> _Task inputs_:

-------------------------

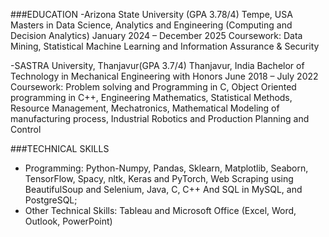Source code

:###EDUCATION
-Arizona State University (GPA 3.78/4)                                                                               Tempe, USA Masters in Data Science, Analytics and Engineering (Computing and Decision Analytics)	             January 2024 – December 2025 Coursework: Data Mining, Statistical Machine Learning and Information Assurance & Security                                                                                          

-SASTRA University, Thanjavur(GPA 3.7/4)                     	                       	                          Thanjavur, India
Bachelor of Technology in Mechanical Engineering with Honors                                              June 2018 – July 2022 Coursework: Problem solving and Programming in C, Object Oriented programming in C++, Engineering Mathematics, Statistical Methods, Resource Management, Mechatronics, Mathematical Modeling of manufacturing process, Industrial Robotics and Production Planning and Control

###TECHNICAL SKILLS
- Programming: Python-Numpy, Pandas, Sklearn, Matplotlib, Seaborn, TensorFlow, Spacy, nltk, Keras and PyTorch, Web Scraping using BeautifulSoup and Selenium, Java, C, C++ And SQL in MySQL, and PostgreSQL; 
- Other Technical Skills: Tableau and Microsoft Office (Excel, Word, Outlook, PowerPoint)

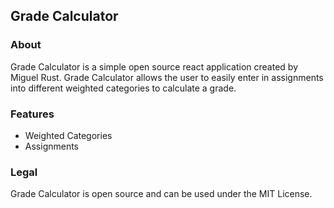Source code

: ## Grade Calculator

### About
Grade Calculator is a simple open source react application created by Miguel Rust. Grade Calculator allows the user to easily enter in assignments into different weighted categories to calculate a grade.
### Features
- Weighted Categories
- Assignments
### Legal
Grade Calculator is open source and can be used under the MIT License.
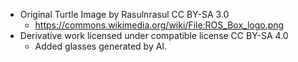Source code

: - Original Turtle Image by Rasulnrasul CC BY-SA 3.0
  - https://commons.wikimedia.org/wiki/File:ROS_Box_logo.png
- Derivative work licensed under compatible license CC BY-SA 4.0
  - Added glasses generated by AI.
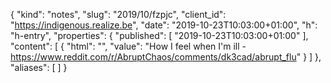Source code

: {
  "kind": "notes",
  "slug": "2019/10/fzpjc",
  "client_id": "https://indigenous.realize.be",
  "date": "2019-10-23T10:03:00+01:00",
  "h": "h-entry",
  "properties": {
    "published": [
      "2019-10-23T10:03:00+01:00"
    ],
    "content": [
      {
        "html": "",
        "value": "How I feel when I'm ill - https://www.reddit.com/r/AbruptChaos/comments/dk3cad/abrupt_flu"
      }
    ]
  },
  "aliases": [
  ]
}
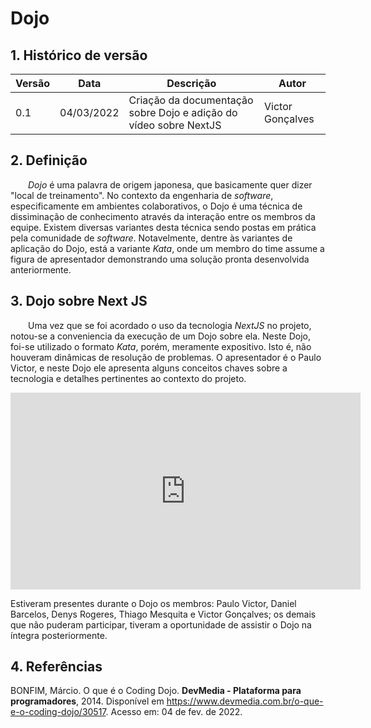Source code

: # Dojo

## 1. Histórico de versão

<center>

| Versão | Data       | Descrição                                          | Autor        |
| ------ | ---------- | -------------------------------------------------- | ------------ |
| 0.1    | 04/03/2022 | Criação da documentação sobre Dojo e adição do vídeo sobre NextJS | Victor Gonçalves |

</center>

## 2. Definição

&emsp;&emsp;_Dojo_ é uma palavra de origem japonesa, que basicamente quer dizer "local de treinamento". No contexto da engenharia de _software_, especificamente em ambientes colaborativos, o Dojo é uma técnica de dissiminação de conhecimento através da interação entre os membros da equipe. Existem diversas variantes desta técnica sendo postas em prática pela comunidade de _software_. Notavelmente, dentre às variantes de aplicação do Dojo, está a variante _Kata_, onde um membro do time assume a figura de apresentador demonstrando uma solução pronta desenvolvida anteriormente.

## 3. Dojo sobre Next JS

&emsp;&emsp;Uma vez que se foi acordado o uso da tecnologia _NextJS_ no projeto, notou-se a conveniencia da execução de um Dojo sobre ela. Neste Dojo, foi-se utilizado o formato _Kata_, porém, meramente expositivo. Isto é, não houveram dinâmicas de resolução de problemas. O apresentador é o Paulo Victor, e neste Dojo ele apresenta alguns conceitos chaves sobre a tecnologia e detalhes pertinentes ao contexto do projeto.

<iframe width="560" height="315" src="https://www.youtube.com/embed/k3dx-v-A1XE" title="YouTube video player" frameborder="0" allow="accelerometer; autoplay; clipboard-write; encrypted-media; gyroscope; picture-in-picture" allowfullscreen></iframe>

Estiveram presentes durante o Dojo os membros: Paulo Victor, Daniel Barcelos, Denys Rogeres, Thiago Mesquita e Victor Gonçalves; os demais que não puderam participar, tiveram a oportunidade de assistir o Dojo na íntegra posteriormente.

## 4. Referências

BONFIM, Márcio. O que é o Coding Dojo. **DevMedia - Plataforma para programadores**, 2014. Disponível em <https://www.devmedia.com.br/o-que-e-o-coding-dojo/30517>. Acesso em: 04 de fev. de 2022.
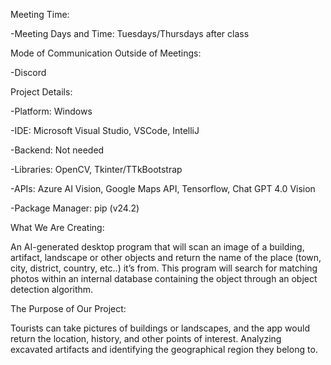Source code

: Meeting Time:

-Meeting Days and Time: Tuesdays/Thursdays after class

Mode of Communication Outside of Meetings:

-Discord

Project Details:

-Platform: Windows

-IDE: Microsoft Visual Studio, VSCode, IntelliJ

-Backend: Not needed

-Libraries: OpenCV, Tkinter/TTkBootstrap

-APIs: Azure AI Vision, Google Maps API, Tensorflow, Chat GPT 4.0 Vision

-Package Manager: pip (v24.2)

What We Are Creating:

An AI-generated desktop program that will scan an image of a building, artifact, landscape or other objects and return the name of the place (town, city, district, country, etc..) it’s from. This program will search for matching photos within an internal database containing the object through an object detection algorithm.
 
The Purpose of Our Project: 

Tourists can take pictures of buildings or landscapes, and the app would return the location, history, and other points of interest. Analyzing excavated artifacts and identifying the geographical region they belong to.
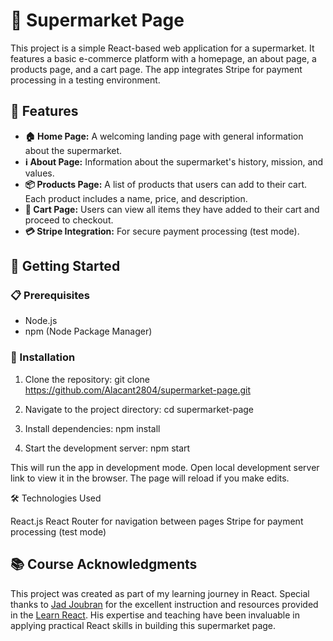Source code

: # 🛒 Supermarket Page

This project is a simple React-based web application for a supermarket. It features a basic e-commerce platform with a homepage, an about page, a products page, and a cart page. The app integrates Stripe for payment processing in a testing environment.

## 🌟 Features

- **🏠 Home Page:** A welcoming landing page with general information about the supermarket.
- **ℹ️ About Page:** Information about the supermarket's history, mission, and values.
- **📦 Products Page:** A list of products that users can add to their cart. Each product includes a name, price, and description.
- **🛒 Cart Page:** Users can view all items they have added to their cart and proceed to checkout.
- **💳 Stripe Integration:** For secure payment processing (test mode).

## 🚀 Getting Started

### 📋 Prerequisites

- Node.js
- npm (Node Package Manager)

### 🔧 Installation

1. Clone the repository:
   git clone https://github.com/Alacant2804/supermarket-page.git
   
2. Navigate to the project directory:
cd supermarket-page

3. Install dependencies:
npm install

4. Start the development server:
npm start

This will run the app in development mode. Open local development server link to view it in the browser. The page will reload if you make edits.

🛠 Technologies Used

React.js
React Router for navigation between pages
Stripe for payment processing (test mode)

## 📚 Course Acknowledgments

This project was created as part of my learning journey in React. Special thanks to [Jad Joubran](https://jadjoubran.io/) for the excellent instruction and resources provided in the [Learn React](https://react-tutorial.app/app.html?id=327). His expertise and teaching have been invaluable in applying practical React skills in building this supermarket page.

-------------------------

> _Task objective_:
Lines with "Paulo": find them in the data and copy each one.

> _Task answer_:
&emsp;&emsp;Uma vez que se foi acordado o uso da tecnologia _NextJS_ no projeto, notou-se a conveniencia da execução de um Dojo sobre ela. Neste Dojo, foi-se utilizado o formato _Kata_, porém, meramente expositivo. Isto é, não houveram dinâmicas de resolução de problemas. O apresentador é o Paulo Victor, e neste Dojo ele apresenta alguns conceitos chaves sobre a tecnologia e detalhes pertinentes ao contexto do projeto.
Estiveram presentes durante o Dojo os membros: Paulo Victor, Daniel Barcelos, Denys Rogeres, Thiago Mesquita e Victor Gonçalves; os demais que não puderam participar, tiveram a oportunidade de assistir o Dojo na íntegra posteriormente.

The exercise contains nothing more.